(Saved entries)

◆ ◆ ◆ ◆ ◆

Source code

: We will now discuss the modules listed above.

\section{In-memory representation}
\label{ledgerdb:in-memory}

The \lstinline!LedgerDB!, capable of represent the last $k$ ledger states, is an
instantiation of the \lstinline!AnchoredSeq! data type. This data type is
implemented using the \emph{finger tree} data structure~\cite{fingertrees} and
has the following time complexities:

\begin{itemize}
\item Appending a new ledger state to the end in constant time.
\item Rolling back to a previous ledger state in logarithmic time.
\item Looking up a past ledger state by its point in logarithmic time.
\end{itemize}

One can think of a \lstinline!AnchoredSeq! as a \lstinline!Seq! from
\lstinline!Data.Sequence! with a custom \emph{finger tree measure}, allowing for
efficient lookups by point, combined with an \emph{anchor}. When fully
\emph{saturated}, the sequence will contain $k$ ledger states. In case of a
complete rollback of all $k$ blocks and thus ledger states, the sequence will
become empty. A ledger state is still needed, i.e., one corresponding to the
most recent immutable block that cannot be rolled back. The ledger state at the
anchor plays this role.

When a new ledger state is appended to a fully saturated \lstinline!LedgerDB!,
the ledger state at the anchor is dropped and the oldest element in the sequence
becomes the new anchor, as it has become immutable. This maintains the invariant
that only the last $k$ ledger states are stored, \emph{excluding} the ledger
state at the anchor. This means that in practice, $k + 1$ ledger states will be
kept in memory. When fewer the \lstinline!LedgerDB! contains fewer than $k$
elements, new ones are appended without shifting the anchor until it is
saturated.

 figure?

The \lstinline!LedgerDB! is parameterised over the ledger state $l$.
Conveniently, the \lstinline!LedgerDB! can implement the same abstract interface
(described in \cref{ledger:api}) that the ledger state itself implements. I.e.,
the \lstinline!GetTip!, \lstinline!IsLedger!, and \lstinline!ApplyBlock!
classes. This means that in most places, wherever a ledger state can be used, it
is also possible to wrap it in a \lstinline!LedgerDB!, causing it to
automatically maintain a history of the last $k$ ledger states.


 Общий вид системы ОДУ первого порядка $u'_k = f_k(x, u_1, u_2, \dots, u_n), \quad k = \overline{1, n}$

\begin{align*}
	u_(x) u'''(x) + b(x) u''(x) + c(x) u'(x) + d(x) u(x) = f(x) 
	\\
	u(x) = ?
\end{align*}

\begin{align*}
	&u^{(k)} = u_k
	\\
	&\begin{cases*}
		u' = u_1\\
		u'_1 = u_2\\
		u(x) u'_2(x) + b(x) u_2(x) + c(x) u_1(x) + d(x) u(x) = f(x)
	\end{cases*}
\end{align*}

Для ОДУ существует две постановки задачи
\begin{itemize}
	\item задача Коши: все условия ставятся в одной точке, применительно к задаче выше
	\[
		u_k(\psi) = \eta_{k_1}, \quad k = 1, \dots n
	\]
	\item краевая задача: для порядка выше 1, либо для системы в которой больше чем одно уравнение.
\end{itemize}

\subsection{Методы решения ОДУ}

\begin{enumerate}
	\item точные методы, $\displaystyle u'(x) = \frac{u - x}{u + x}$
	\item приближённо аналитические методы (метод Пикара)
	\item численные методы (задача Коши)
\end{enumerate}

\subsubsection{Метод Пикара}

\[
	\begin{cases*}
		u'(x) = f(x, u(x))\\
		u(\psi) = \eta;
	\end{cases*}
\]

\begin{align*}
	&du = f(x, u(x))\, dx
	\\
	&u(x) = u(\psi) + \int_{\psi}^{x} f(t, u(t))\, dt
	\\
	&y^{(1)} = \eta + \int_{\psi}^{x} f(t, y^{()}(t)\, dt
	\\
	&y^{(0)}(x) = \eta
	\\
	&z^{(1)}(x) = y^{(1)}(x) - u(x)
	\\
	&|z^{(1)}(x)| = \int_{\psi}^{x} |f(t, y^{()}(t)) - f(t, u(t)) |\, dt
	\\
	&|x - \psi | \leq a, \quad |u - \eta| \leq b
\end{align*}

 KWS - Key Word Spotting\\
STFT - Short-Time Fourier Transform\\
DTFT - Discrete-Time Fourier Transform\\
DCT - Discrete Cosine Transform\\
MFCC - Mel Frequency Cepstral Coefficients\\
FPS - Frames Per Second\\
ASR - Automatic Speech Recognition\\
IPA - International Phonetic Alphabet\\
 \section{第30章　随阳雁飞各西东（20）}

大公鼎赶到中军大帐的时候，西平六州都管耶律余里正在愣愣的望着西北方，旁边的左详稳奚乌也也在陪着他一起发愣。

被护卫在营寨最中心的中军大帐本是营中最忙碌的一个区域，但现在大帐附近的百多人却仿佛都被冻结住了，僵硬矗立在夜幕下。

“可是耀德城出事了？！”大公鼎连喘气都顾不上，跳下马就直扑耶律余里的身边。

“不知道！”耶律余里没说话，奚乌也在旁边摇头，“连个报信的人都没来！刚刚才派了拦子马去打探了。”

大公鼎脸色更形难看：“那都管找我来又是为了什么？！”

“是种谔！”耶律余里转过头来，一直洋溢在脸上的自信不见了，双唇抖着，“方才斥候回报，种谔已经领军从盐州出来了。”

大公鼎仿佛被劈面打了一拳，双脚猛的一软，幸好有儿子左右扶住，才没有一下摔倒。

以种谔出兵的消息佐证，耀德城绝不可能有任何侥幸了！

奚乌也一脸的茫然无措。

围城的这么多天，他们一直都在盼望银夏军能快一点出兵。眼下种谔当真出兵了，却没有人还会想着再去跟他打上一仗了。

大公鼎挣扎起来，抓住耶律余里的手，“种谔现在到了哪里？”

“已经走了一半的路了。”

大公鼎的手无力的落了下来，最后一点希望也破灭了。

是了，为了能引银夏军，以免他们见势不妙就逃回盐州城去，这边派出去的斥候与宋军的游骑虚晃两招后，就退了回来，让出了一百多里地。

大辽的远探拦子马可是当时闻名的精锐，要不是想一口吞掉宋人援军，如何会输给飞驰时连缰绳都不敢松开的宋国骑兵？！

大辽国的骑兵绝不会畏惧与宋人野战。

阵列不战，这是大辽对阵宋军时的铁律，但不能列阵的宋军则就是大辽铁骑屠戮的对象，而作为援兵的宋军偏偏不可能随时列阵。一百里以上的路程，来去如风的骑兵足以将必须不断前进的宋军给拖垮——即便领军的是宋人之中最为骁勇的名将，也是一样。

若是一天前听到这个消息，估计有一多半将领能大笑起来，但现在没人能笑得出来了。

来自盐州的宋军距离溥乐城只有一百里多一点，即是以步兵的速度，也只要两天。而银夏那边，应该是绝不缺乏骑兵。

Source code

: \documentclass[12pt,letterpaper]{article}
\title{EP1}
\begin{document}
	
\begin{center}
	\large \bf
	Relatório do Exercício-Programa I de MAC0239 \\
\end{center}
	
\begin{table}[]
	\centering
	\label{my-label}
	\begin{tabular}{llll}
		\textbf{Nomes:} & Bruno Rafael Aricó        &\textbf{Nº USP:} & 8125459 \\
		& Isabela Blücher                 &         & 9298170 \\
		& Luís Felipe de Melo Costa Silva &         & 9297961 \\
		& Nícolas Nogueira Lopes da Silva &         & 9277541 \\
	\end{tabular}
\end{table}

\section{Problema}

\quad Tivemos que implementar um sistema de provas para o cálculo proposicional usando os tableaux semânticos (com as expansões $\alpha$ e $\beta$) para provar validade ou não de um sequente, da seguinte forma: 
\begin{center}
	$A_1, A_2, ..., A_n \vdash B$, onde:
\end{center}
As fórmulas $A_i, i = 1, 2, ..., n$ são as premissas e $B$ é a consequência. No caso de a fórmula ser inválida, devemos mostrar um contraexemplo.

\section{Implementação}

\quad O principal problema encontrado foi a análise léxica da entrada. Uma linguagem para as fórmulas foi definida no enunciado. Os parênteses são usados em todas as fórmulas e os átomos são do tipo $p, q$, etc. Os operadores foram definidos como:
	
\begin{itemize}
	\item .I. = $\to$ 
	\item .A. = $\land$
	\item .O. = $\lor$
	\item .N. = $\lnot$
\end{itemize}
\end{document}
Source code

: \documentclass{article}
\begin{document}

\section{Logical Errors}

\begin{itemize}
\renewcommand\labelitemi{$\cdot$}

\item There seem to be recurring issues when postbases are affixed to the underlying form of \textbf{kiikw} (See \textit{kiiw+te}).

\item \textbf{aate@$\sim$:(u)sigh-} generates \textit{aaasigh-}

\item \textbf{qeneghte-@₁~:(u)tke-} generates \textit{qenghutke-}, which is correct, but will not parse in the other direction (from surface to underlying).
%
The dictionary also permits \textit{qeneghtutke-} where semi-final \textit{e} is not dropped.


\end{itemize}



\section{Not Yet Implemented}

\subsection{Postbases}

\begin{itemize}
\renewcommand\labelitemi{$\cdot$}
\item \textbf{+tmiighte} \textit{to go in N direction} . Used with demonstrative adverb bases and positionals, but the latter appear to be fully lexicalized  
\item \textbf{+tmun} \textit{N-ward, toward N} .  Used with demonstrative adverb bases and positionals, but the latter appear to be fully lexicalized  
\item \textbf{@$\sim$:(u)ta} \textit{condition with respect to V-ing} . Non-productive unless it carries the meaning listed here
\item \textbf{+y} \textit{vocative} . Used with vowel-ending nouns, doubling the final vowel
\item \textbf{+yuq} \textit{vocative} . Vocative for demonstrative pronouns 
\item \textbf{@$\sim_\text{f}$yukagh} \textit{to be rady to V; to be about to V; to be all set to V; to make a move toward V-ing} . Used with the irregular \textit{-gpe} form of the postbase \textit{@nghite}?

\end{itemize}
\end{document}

◆ ◆ ◆ ◆ ◆

Task :: Retype exactly the lines of the data above that fall between the line with "automatically maintain a" and the line with "чем одно уравнение.", inclusive, and add nothing.

Expected answer ::
automatically maintain a history of the last $k$ ledger states.


 Общий вид системы ОДУ первого порядка $u'_k = f_k(x, u_1, u_2, \dots, u_n), \quad k = \overline{1, n}$

\begin{align*}
	u_(x) u'''(x) + b(x) u''(x) + c(x) u'(x) + d(x) u(x) = f(x) 
	\\
	u(x) = ?
\end{align*}

\begin{align*}
	&u^{(k)} = u_k
	\\
	&\begin{cases*}
		u' = u_1\\
		u'_1 = u_2\\
		u(x) u'_2(x) + b(x) u_2(x) + c(x) u_1(x) + d(x) u(x) = f(x)
	\end{cases*}
\end{align*}

Для ОДУ существует две постановки задачи
\begin{itemize}
	\item задача Коши: все условия ставятся в одной точке, применительно к задаче выше
	\[
		u_k(\psi) = \eta_{k_1}, \quad k = 1, \dots n
	\]
	\item краевая задача: для порядка выше 1, либо для системы в которой больше чем одно уравнение.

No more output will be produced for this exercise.